Concretamente, a che punto siamo? Per spiegarlo interviene oggi direttamente l’azienda (in allegato è disponibile la nota integrale, ndr), che ricorda come al «16.07.2015, giorno d’insediamento del nuovo management, quello che abbiamo trovato constava di un’area di circa 40 ettari con quattro discariche, di cui una non autorizzata chiamata “cumuli stoccati in modo incontrollato” e due società: Tap e Asiu. La prima inattiva e la seconda con un debito doppio del fatturato di quell’anno».

Da allora di acqua ne è passata sotto i ponti, ed è scorsa cristallina: «Il mandato del nuovo management prevedeva la risoluzione definitiva del passaggio a Sei Toscana del ramo dei rifiuti urbani, deciso con atti istituzionali almeno tre anni prima; la riunificazione delle due società in una unica, denominata Rimateria; l’assunzione dell’oggetto sociale della Tap nella nuova società, con gli stessi obiettivi, ovvero la gestione dei rifiuti speciali da cui l’elaborazione di un progetto coerente con l’oggetto sociale; la vendita della maggioranza delle azioni per un totale complessivo del 60%, con l’obiettivo di implementare know how ed esperienza nel settore, oltreché far fronte al debito pregresso senza che questo ricadesse sui cittadini, ma mantenendone il controllo strategico da parte del pubblico».

Fin dal settembre 2015 si è dunque elaborato un Piano di risanamento finanziario e un “Piano di riqualificazione ambientale e paesaggistica” delle aree in questione, tradottosi in un Piano industriale traguardato al 2025 comprensivo della cosiddetta Variante 4 (rialzo discarica ex Asiu e appoggio alla ex Lucchini), già autorizzato: un piano che – a scanso di equivoci e incomprensioni – è stato illustrato ad oggi in 23 incontri ai quali è invitata la cittadinanza (e pubblicati sul sito www.rimateriapiombino.it).
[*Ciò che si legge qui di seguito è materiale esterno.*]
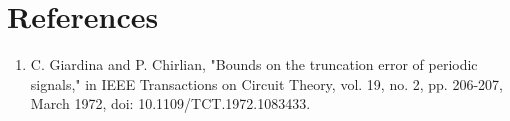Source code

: \documentclass{article}
\begin{document}
\section{References}

\begin{enumerate}
    \item C. Giardina and P. Chirlian, "Bounds on the truncation error of periodic signals," in IEEE Transactions on Circuit Theory, vol. 19, no. 2, pp. 206-207, March 1972, doi: 10.1109/TCT.1972.1083433.
\end{enumerate}
\end{document}
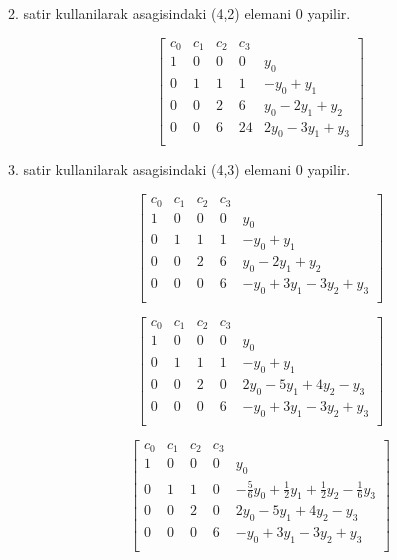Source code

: \documentclass{article}
\begin{document}
2. satir kullanilarak  asagisindaki (4,2) elemani 0 yapilir.\begin{center}
$$ \left[\begin{array}{rrrr|r}
c_{0} & c_{1} & c_{2} & c_{3}\\
1 & 0 & 0 & 0 & y_{0}\\
0 & 1 & 1 & 1 & -y_{0}+y_{1}\\
0 & 0 & 2 & 6 & y_{0}-2y_{1}+y_{2}\\
0 & 0 & 6 & 24 & 2y_{0}-3y_{1}+y_{3}\\
\end{array}\right] $$
\end{center}
3. satir kullanilarak  asagisindaki (4,3) elemani 0 yapilir.\begin{center}
$$ \left[\begin{array}{rrrr|r}
c_{0} & c_{1} & c_{2} & c_{3}\\
1 & 0 & 0 & 0 & y_{0}\\
0 & 1 & 1 & 1 & -y_{0}+y_{1}\\
0 & 0 & 2 & 6 & y_{0}-2y_{1}+y_{2}\\
0 & 0 & 0 & 6 & -y_{0}+3y_{1}-3y_{2}+y_{3}\\
\end{array}\right] $$
\end{center}
\begin{center}
$$ \left[\begin{array}{rrrr|r}
c_{0} & c_{1} & c_{2} & c_{3}\\
1 & 0 & 0 & 0 & y_{0}\\
0 & 1 & 1 & 1 & -y_{0}+y_{1}\\
0 & 0 & 2 & 0 & 2y_{0}-5y_{1}+4y_{2}-y_{3}\\
0 & 0 & 0 & 6 & -y_{0}+3y_{1}-3y_{2}+y_{3}\\
\end{array}\right] $$
\end{center}
\begin{center}
$$ \left[\begin{array}{rrrr|r}
c_{0} & c_{1} & c_{2} & c_{3}\\
1 & 0 & 0 & 0 & y_{0}\\
0 & 1 & 1 & 0 & -\frac{5}{6}y_{0}+\frac{1}{2}y_{1}+\frac{1}{2}y_{2}-\frac{1}{6}y_{3}\\
0 & 0 & 2 & 0 & 2y_{0}-5y_{1}+4y_{2}-y_{3}\\
0 & 0 & 0 & 6 & -y_{0}+3y_{1}-3y_{2}+y_{3}\\
\end{array}\right] $$
\end{center}
\end{document}
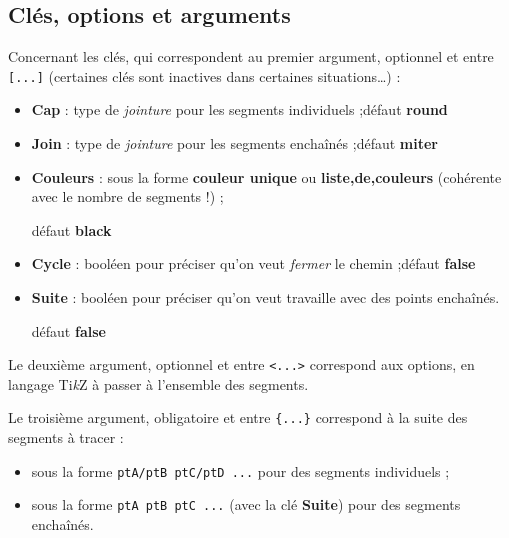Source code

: \documentclass[french,a4paper,11pt]{article}
\providecommand\tikzlogo{Ti\textit{k}Z}
\let\TikZ\tikzlogo
\newcommand\Cle[1]{{\bfseries\sffamily\textlangle #1\textrangle}}
\begin{document}
\begin{DemoCode}

\end{DemoCode}

\subsection{Clés, options et arguments}

\begin{tipblock}
Concernant les \textsf{clés}, qui correspondent au premier argument, optionnel et entre \texttt{[...]} (certaines clés sont inactives dans certaines situations\ldots) :

\begin{itemize}
	\item \Cle{Cap} : type de \textit{jointure} pour les segments individuels ;\hfill{}défaut \Cle{round}
	\item \Cle{Join} : type de \textit{jointure} pour les segments enchaînés ;\hfill{}défaut \Cle{miter}
	\item \Cle{Couleurs} : sous la forme \Cle{couleur unique} ou \Cle{liste,de,couleurs} (cohérente avec le nombre de segments !) ;
	
	\hfill{}défaut \Cle{black}
	\item \Cle{Cycle} : booléen pour préciser qu'on veut \textit{fermer} le chemin ;\hfill{}défaut \Cle{false}
	\item \Cle{Suite} : booléen pour préciser qu'on veut travaille avec des points enchaînés.
	
	\hfill{}défaut \Cle{false}
\end{itemize}
\vspace*{-\baselineskip}\leavevmode
\end{tipblock}

\begin{tipblock}
Le deuxième argument, optionnel et entre \texttt{<...>} correspond aux options, en langage \TikZ{} à passer à l'ensemble des segments.

\smallskip

Le troisième argument, obligatoire et entre \texttt{\{...\}} correspond à la suite des segments à tracer :

\begin{itemize}
	\item sous la forme \texttt{ptA/ptB ptC/ptD ...} pour des segments individuels ;
	\item sous la forme \texttt{ptA ptB ptC ...} (avec la clé \Cle{Suite}) pour des segments enchaînés.
\end{itemize}
\vspace*{-\baselineskip}\leavevmode
\end{tipblock}
\end{document}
Un piano che ha come riferimento obbligato le leggi, il mercato e il contesto ambientale, sociale, istituzionale nel quale opera, e basato essenzialmente su tre linee di business esclusivamente riferite ai rifiuti speciali: riciclo, stoccaggio-trattamento, smaltimento dei rifiuti non riciclabili.

L’alternativa sarebbe stata drammatica. Il fallimento aziendale e «la consegna ai posteri di un’area, sulla quale insistevano ed insistono quattro discariche di rifiuti prodotti dalle industrie per decine di anni e lì posizionati, con autorizzazioni, ma anche senza. Quattro, non una sola, cioè quella dell’Asiu. Alta 26 mt, non 10 mt come era originariamente all’apertura, che verrà portata, come da autorizzazione, a 32 metri».

Questo all’interno di un già critico contesto ambientale, fatto da un’area Sin di circa 900 ettari con problematiche accertate verso le quali Rimateria si sta organizzando per offrire servizi finalizzati, a prescindere dall’evoluzione degli accordi di programma in essere relativamente agli sviluppi industriali che la zona prenderà. «L’area delle discariche in questione (repetita juvant: discariche, non discarica) è ad oggi l’unica, dentro il Sin – sottolinea l’azienda – oggetto di lavori di riqualificazione ambientale e paesaggistica. Prevede investimenti di circa 50 milioni e un aumento dell’occupazione diretta, a regime, di circa 50 unità. Darà lavoro indiretto, per tre-quattro anni, a circa 100 persone. Prevede l’utilizzo di materiali da riciclare (le scorie abbancate nella LI 53) e materiali da smaltire. Di certo sarebbe stato paradossale e delittuoso, oltreché finanziariamente impossibile, adoperare materiale di cava anche per la riqualificazione di questa area».